## TASK PROMPT
The answer must consist of each line below that contains the word "textbf", copied in full.

== Segment start ==

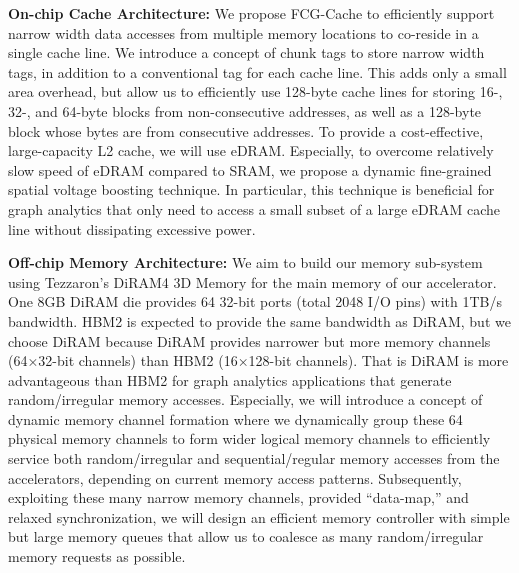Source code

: \noindent
\textbf{On-chip Cache Architecture:} 
We propose FCG-Cache to efficiently support narrow width data accesses from multiple memory locations to co-reside in a single cache line. 
We introduce a concept of chunk tags to store narrow width tags, in addition to a conventional tag for each cache line. 
This adds only a small area overhead, but allow us to efficiently use 128-byte cache lines for storing 16-, 32-, and 64-byte blocks from non-consecutive addresses, as well as a 128-byte block whose bytes are from consecutive addresses. 
To provide a cost-effective, large-capacity L2 cache, we will use eDRAM. 
Especially, to overcome relatively slow speed of eDRAM compared to SRAM, we propose a dynamic fine-grained spatial voltage boosting technique. 
In particular, this technique is beneficial for graph analytics that only need to access a small subset of a large eDRAM cache line without dissipating excessive power.

\noindent
\textbf{Off-chip Memory Architecture:} 
We aim to build our memory sub-system using Tezzaron’s DiRAM4 3D Memory for the main memory of our accelerator. 
One 8GB DiRAM die provides 64 32-bit ports (total 2048 I/O pins) with 1TB/s bandwidth. 
HBM2 is expected to provide the same bandwidth as DiRAM, but we choose DiRAM because DiRAM provides narrower but more memory channels (64×32-bit channels) than HBM2 (16×128-bit channels). 
That is DiRAM is more advantageous than HBM2 for graph analytics applications that generate random/irregular memory accesses. 
Especially, we will introduce a concept of dynamic memory channel formation where we dynamically group these 64 physical memory channels to form wider logical memory channels to efficiently service both random/irregular and sequential/regular memory accesses from the accelerators, depending on current memory access patterns. 
Subsequently, exploiting these many narrow memory channels, provided ``data-map,'' and relaxed synchronization, we will design an efficient memory controller with simple but large memory queues that allow us to coalesce as many random/irregular memory requests as possible.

== Segment end ==

## RESPONSE BELOW
\textbf{On-chip Cache Architecture:} 
\textbf{Off-chip Memory Architecture:} 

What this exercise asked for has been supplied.